### Exercise aim:
All of the data that follows should be retyped exactly, please, except the pictures.

### Provided material:
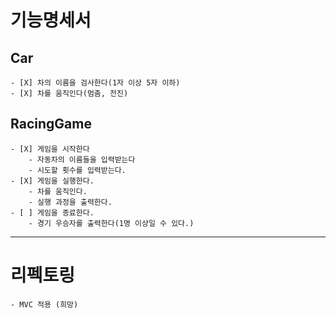 # 기능명세서
## Car
    - [X] 차의 이름을 검사한다(1자 이상 5자 이하)
    - [X] 차를 움직인다(멈춤, 전진)
## RacingGame
    - [X] 게임을 시작한다
        - 자동차의 이름들을 입력받는다
        - 시도할 횟수를 입력받는다.
    - [X] 게임을 실행한다.
        - 차를 움직인다.
        - 실행 과정을 출력한다.
    - [ ] 게임을 종료한다.
        - 경기 우승자를 출력한다(1명 이상일 수 있다.)
---
# 리펙토링
    - MVC 적용 (희망)

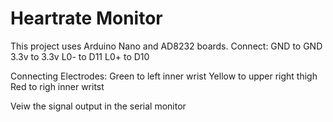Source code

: # Heartrate Monitor
This project uses Arduino Nano and AD8232 boards. 
Connect:
        GND to GND
        3.3v to 3.3v
        L0- to D11
        L0+ to D10

Connecting Electrodes:
Green to left inner wrist
Yellow to upper right thigh
Red to righ inner writst

Veiw the signal output in the serial monitor
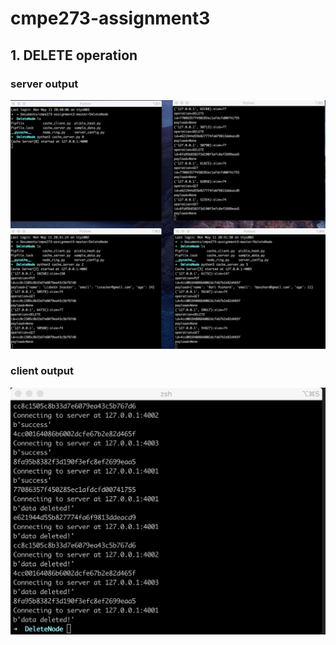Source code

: # cmpe273-assignment3

## 1. DELETE operation

### server output

![image](DeleteNode/server.jpg)

### client output

![image](DeleteNode/client.jpg)
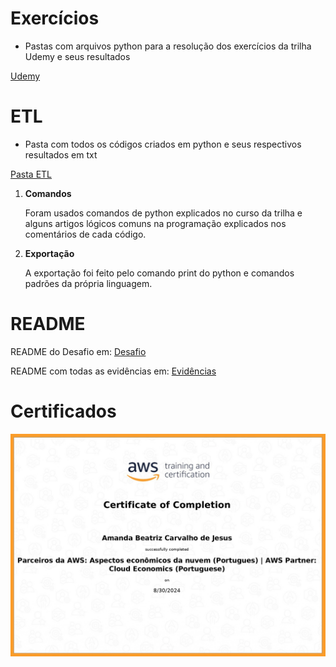 # Exercícios

* Pastas com arquivos python para a resolução dos exercícios da trilha Udemy e seus resultados

[Udemy](exercicios/Udemy/)


# ETL

* Pasta com todos os códigos criados em python e seus respectivos resultados em txt

[Pasta ETL](exercicios/ETL/)


1. **Comandos**

   Foram usados comandos de python explicados no curso da trilha e alguns artigos lógicos comuns na programação explicados nos comentários de cada código.

2. **Exportação**

   A exportação foi feito pelo comando print do python e comandos padrões da própria linguagem.


# README

README do Desafio em:
[Desafio](Desafio/README.md)

README com todas as evidências em:
[Evidências](evidencias/README.md)

# Certificados

![AWS](Certificados/16197_3_6055050_1725027400_AWS%20Course%20Completion%20Certificate_page-0001.jpg)

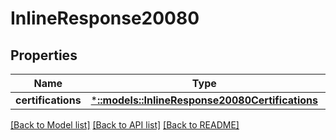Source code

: # InlineResponse20080

## Properties

Name | Type | Description | Notes
------------ | ------------- | ------------- | -------------
**certifications** | [***::models::InlineResponse20080Certifications**](inline_response_200_80_certifications.md) |  | [optional] 

[[Back to Model list]](../README.md#documentation-for-models) [[Back to API list]](../README.md#documentation-for-api-endpoints) [[Back to README]](../README.md)


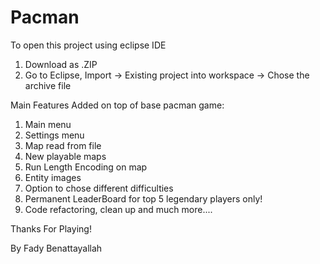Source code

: # Pacman

To open this project using eclipse IDE
1. Download as .ZIP
2. Go to Eclipse, Import -> Existing project into workspace -> Chose the archive file

Main Features Added on top of base pacman game:
1. Main menu
2. Settings menu
3. Map read from file
4. New playable maps
5. Run Length Encoding on map
6. Entity images
7. Option to chose different difficulties
8. Permanent LeaderBoard for top 5 legendary players only!
9. Code refactoring, clean up and much more....

Thanks For Playing!

By Fady Benattayallah

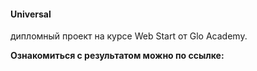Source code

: #### Universal
дипломный проект на курсе Web Start от Glo Academy.

**Ознакомиться с результатом можно по ссылке:**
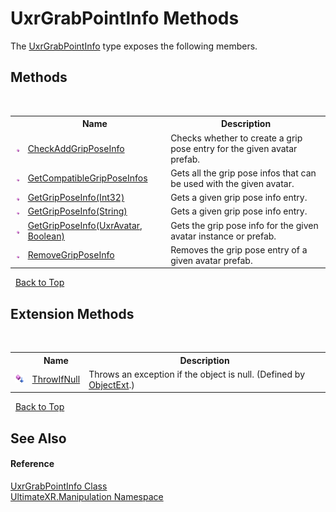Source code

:# UxrGrabPointInfo Methods
 

The <a href="T_UltimateXR_Manipulation_UxrGrabPointInfo">UxrGrabPointInfo</a> type exposes the following members.


## Methods
&nbsp;<table><tr><th></th><th>Name</th><th>Description</th></tr><tr><td>![Public method](media/pubmethod.gif "Public method")</td><td><a href="M_UltimateXR_Manipulation_UxrGrabPointInfo_CheckAddGripPoseInfo">CheckAddGripPoseInfo</a></td><td>
Checks whether to create a grip pose entry for the given avatar prefab.</td></tr><tr><td>![Public method](media/pubmethod.gif "Public method")</td><td><a href="M_UltimateXR_Manipulation_UxrGrabPointInfo_GetCompatibleGripPoseInfos">GetCompatibleGripPoseInfos</a></td><td>
Gets all the grip pose infos that can be used with the given avatar.</td></tr><tr><td>![Public method](media/pubmethod.gif "Public method")</td><td><a href="M_UltimateXR_Manipulation_UxrGrabPointInfo_GetGripPoseInfo">GetGripPoseInfo(Int32)</a></td><td>
Gets a given grip pose info entry.</td></tr><tr><td>![Public method](media/pubmethod.gif "Public method")</td><td><a href="M_UltimateXR_Manipulation_UxrGrabPointInfo_GetGripPoseInfo_1">GetGripPoseInfo(String)</a></td><td>
Gets a given grip pose info entry.</td></tr><tr><td>![Public method](media/pubmethod.gif "Public method")</td><td><a href="M_UltimateXR_Manipulation_UxrGrabPointInfo_GetGripPoseInfo_2">GetGripPoseInfo(UxrAvatar, Boolean)</a></td><td>
Gets the grip pose info for the given avatar instance or prefab.</td></tr><tr><td>![Public method](media/pubmethod.gif "Public method")</td><td><a href="M_UltimateXR_Manipulation_UxrGrabPointInfo_RemoveGripPoseInfo">RemoveGripPoseInfo</a></td><td>
Removes the grip pose entry of a given avatar prefab.</td></tr></table>&nbsp;
<a href="#uxrgrabpointinfo-methods">Back to Top</a>

## Extension Methods
&nbsp;<table><tr><th></th><th>Name</th><th>Description</th></tr><tr><td>![Public Extension Method](media/pubextension.gif "Public Extension Method")</td><td><a href="M_UltimateXR_Extensions_System_ObjectExt_ThrowIfNull">ThrowIfNull</a></td><td>
Throws an exception if the object is null.
 (Defined by <a href="T_UltimateXR_Extensions_System_ObjectExt">ObjectExt</a>.)</td></tr></table>&nbsp;
<a href="#uxrgrabpointinfo-methods">Back to Top</a>

## See Also


#### Reference
<a href="T_UltimateXR_Manipulation_UxrGrabPointInfo">UxrGrabPointInfo Class</a><br /><a href="N_UltimateXR_Manipulation">UltimateXR.Manipulation Namespace</a><br />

### Finished exercise:
 # 기능명세서
## Car
    - [X] 차의 이름을 검사한다(1자 이상 5자 이하)
    - [X] 차를 움직인다(멈춤, 전진)
## RacingGame
    - [X] 게임을 시작한다
        - 자동차의 이름들을 입력받는다
        - 시도할 횟수를 입력받는다.
    - [X] 게임을 실행한다.
        - 차를 움직인다.
        - 실행 과정을 출력한다.
    - [ ] 게임을 종료한다.
        - 경기 우승자를 출력한다(1명 이상일 수 있다.)
---
# 리펙토링
    - MVC 적용 (희망)

Source code

: # Heartrate Monitor
This project uses Arduino Nano and AD8232 boards. 
Connect:
        GND to GND
        3.3v to 3.3v
        L0- to D11
        L0+ to D10

Connecting Electrodes:
Green to left inner wrist
Yellow to upper right thigh
Red to righ inner writst

Veiw the signal output in the serial monitor
Source code

: # cmpe273-assignment3

## 1. DELETE operation

### server output

![image](DeleteNode/server.jpg)

### client output

![image](DeleteNode/client.jpg)
 # Exercícios

* Pastas com arquivos python para a resolução dos exercícios da trilha Udemy e seus resultados

[Udemy](exercicios/Udemy/)


# ETL

* Pasta com todos os códigos criados em python e seus respectivos resultados em txt

[Pasta ETL](exercicios/ETL/)


1. **Comandos**

   Foram usados comandos de python explicados no curso da trilha e alguns artigos lógicos comuns na programação explicados nos comentários de cada código.

2. **Exportação**

   A exportação foi feito pelo comando print do python e comandos padrões da própria linguagem.


# README

README do Desafio em:
[Desafio](Desafio/README.md)

README com todas as evidências em:
[Evidências](evidencias/README.md)

# Certificados

![AWS](Certificados/16197_3_6055050_1725027400_AWS%20Course%20Completion%20Certificate_page-0001.jpg)

Source code

: # InlineResponse20080

## Properties

Name | Type | Description | Notes
------------ | ------------- | ------------- | -------------
**certifications** | [***::models::InlineResponse20080Certifications**](inline_response_200_80_certifications.md) |  | [optional] 

[[Back to Model list]](../README.md#documentation-for-models) [[Back to API list]](../README.md#documentation-for-api-endpoints) [[Back to README]](../README.md)


Source code

: # Pacman

To open this project using eclipse IDE
1. Download as .ZIP
2. Go to Eclipse, Import -> Existing project into workspace -> Chose the archive file

Main Features Added on top of base pacman game:
1. Main menu
2. Settings menu
3. Map read from file
4. New playable maps
5. Run Length Encoding on map
6. Entity images
7. Option to chose different difficulties
8. Permanent LeaderBoard for top 5 legendary players only!
9. Code refactoring, clean up and much more....

Thanks For Playing!

By Fady Benattayallah

Source code

: #### Universal
дипломный проект на курсе Web Start от Glo Academy.

**Ознакомиться с результатом можно по ссылке:**
Source code

:# UxrGrabPointInfo Methods
 

The <a href="T_UltimateXR_Manipulation_UxrGrabPointInfo">UxrGrabPointInfo</a> type exposes the following members.


## Methods
&nbsp;<table><tr><th></th><th>Name</th><th>Description</th></tr><tr><td>![Public method](media/pubmethod.gif "Public method")</td><td><a href="M_UltimateXR_Manipulation_UxrGrabPointInfo_CheckAddGripPoseInfo">CheckAddGripPoseInfo</a></td><td>
Checks whether to create a grip pose entry for the given avatar prefab.</td></tr><tr><td>![Public method](media/pubmethod.gif "Public method")</td><td><a href="M_UltimateXR_Manipulation_UxrGrabPointInfo_GetCompatibleGripPoseInfos">GetCompatibleGripPoseInfos</a></td><td>
Gets all the grip pose infos that can be used with the given avatar.</td></tr><tr><td>![Public method](media/pubmethod.gif "Public method")</td><td><a href="M_UltimateXR_Manipulation_UxrGrabPointInfo_GetGripPoseInfo">GetGripPoseInfo(Int32)</a></td><td>
Gets a given grip pose info entry.</td></tr><tr><td>![Public method](media/pubmethod.gif "Public method")</td><td><a href="M_UltimateXR_Manipulation_UxrGrabPointInfo_GetGripPoseInfo_1">GetGripPoseInfo(String)</a></td><td>
Gets a given grip pose info entry.</td></tr><tr><td>![Public method](media/pubmethod.gif "Public method")</td><td><a href="M_UltimateXR_Manipulation_UxrGrabPointInfo_GetGripPoseInfo_2">GetGripPoseInfo(UxrAvatar, Boolean)</a></td><td>
Gets the grip pose info for the given avatar instance or prefab.</td></tr><tr><td>![Public method](media/pubmethod.gif "Public method")</td><td><a href="M_UltimateXR_Manipulation_UxrGrabPointInfo_RemoveGripPoseInfo">RemoveGripPoseInfo</a></td><td>
Removes the grip pose entry of a given avatar prefab.</td></tr></table>&nbsp;
<a href="#uxrgrabpointinfo-methods">Back to Top</a>

## Extension Methods
&nbsp;<table><tr><th></th><th>Name</th><th>Description</th></tr><tr><td>![Public Extension Method](media/pubextension.gif "Public Extension Method")</td><td><a href="M_UltimateXR_Extensions_System_ObjectExt_ThrowIfNull">ThrowIfNull</a></td><td>
Throws an exception if the object is null.
 (Defined by <a href="T_UltimateXR_Extensions_System_ObjectExt">ObjectExt</a>.)</td></tr></table>&nbsp;
<a href="#uxrgrabpointinfo-methods">Back to Top</a>

## See Also


#### Reference
<a href="T_UltimateXR_Manipulation_UxrGrabPointInfo">UxrGrabPointInfo Class</a><br /><a href="N_UltimateXR_Manipulation">UltimateXR.Manipulation Namespace</a><br />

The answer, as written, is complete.